Why do so many people worry about what others drive? I guess I don't get it. If you are going to give people carp for not towing then we also need to go after sports car owners. If they don't race then they have no business buying a car with that much power.


----------



## larryamyers (Dec 20, 2009)

I wonder how many people know what synthetic oil really is. We used synthetic grease in all or our roller bearings for rail cars which can run to 1,000,000 miles on the same grease. Grease is "soap" which holds the oil and release's it. If you think of regular oil, imagine it's molecules are made up of golf balls, tennis balls and baseballs. When you specify synthetic oil, they refine it until all that's left are golf balls, the other larger molecules are refined out in the cracking tower. All the same smaller molecules can take higher heat, higher pressure and last longer without breaking down. Isn't that a easy way to understand why synthetic is the best choice? No question it is the best in everything, transmission, rear end, etc. Step up and spend the money, you'll get better mileage and your engine will run cooler too. I will bet the message center will tell you to change it less often. Just my thoughts on oil.


----------



## redexpress (Apr 5, 2010)

A true synthetic isn't oil or distilled. Royal Purple and Amsoil used to be a PAO, I think.
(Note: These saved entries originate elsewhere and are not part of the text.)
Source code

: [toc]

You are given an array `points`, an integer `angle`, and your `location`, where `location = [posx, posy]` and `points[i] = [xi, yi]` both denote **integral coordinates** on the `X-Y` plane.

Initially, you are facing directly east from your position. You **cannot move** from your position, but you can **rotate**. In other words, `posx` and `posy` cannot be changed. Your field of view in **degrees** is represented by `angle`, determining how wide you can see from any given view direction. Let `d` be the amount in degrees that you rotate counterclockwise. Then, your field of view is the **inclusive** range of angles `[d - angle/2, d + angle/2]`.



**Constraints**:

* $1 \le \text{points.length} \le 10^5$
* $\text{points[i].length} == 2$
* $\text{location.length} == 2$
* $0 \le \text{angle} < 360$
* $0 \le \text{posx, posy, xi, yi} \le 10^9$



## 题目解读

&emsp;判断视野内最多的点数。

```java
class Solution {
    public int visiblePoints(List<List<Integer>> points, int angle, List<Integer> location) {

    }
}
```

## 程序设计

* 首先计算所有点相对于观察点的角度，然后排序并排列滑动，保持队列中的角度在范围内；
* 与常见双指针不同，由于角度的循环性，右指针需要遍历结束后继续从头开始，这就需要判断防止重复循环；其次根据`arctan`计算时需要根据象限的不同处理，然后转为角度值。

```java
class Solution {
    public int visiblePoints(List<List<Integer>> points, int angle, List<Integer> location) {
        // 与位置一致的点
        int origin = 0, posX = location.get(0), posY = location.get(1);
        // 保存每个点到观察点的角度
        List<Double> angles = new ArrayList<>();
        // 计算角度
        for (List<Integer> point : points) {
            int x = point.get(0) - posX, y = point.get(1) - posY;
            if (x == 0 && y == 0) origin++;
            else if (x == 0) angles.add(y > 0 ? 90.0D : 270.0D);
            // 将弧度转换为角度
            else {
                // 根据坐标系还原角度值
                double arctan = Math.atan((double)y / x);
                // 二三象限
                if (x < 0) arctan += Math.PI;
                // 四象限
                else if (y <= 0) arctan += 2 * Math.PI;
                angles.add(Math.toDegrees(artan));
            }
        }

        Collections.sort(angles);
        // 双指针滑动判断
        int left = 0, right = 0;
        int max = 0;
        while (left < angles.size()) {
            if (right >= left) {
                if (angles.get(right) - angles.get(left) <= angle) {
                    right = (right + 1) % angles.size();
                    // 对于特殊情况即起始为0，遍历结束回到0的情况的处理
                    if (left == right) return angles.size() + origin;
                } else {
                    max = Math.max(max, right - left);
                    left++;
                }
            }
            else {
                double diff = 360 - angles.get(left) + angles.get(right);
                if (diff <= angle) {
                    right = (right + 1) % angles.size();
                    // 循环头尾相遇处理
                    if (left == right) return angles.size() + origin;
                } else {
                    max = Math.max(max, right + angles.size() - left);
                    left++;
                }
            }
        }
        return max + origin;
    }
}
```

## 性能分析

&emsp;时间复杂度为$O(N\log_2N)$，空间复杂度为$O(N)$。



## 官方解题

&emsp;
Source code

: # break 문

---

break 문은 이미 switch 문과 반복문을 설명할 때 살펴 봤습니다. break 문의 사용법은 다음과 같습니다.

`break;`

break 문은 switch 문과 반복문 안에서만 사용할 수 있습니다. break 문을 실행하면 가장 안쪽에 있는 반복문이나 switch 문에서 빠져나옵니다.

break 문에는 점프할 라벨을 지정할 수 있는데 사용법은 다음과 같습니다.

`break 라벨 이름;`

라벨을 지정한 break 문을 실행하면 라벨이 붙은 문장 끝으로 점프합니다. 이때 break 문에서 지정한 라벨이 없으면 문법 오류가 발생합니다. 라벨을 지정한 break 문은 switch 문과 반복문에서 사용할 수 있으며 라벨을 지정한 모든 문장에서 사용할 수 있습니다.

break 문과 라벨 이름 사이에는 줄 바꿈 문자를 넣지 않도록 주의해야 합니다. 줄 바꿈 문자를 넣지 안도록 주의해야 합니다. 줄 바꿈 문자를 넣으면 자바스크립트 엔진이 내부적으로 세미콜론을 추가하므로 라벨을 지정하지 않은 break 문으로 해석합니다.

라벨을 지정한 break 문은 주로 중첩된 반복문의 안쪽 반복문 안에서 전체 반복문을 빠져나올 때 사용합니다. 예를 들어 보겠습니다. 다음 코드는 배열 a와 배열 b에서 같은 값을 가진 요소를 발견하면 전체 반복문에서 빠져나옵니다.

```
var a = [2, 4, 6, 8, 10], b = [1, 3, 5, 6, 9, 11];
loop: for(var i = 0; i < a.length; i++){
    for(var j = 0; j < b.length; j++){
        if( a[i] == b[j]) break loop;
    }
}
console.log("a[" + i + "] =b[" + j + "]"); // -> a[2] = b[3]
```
Not sure if they still are, or have a esther blend. 
There has been great debate and lawsuits about major brands (Mobil1) saying they were synthetic, and by the truest definition aren't. If I remember correctly they were allowed to use a very high grade oil (Group IV?) and call it synthetic. I don't know how to define the Pennzoil, and I guess Rotella, synthetics that are made from natural gas from the Shell Pearl GTL (gas to liquids) plant in Qatar.
edit: here's what Wikipedia says:
https://en.wikipedia.org/wiki/Synthetic_oil


----------



## redexpress (Apr 5, 2010)

I found a site that has a good explanation of synthetic oil:
http://www.synthetic-oil-technology.info/


----------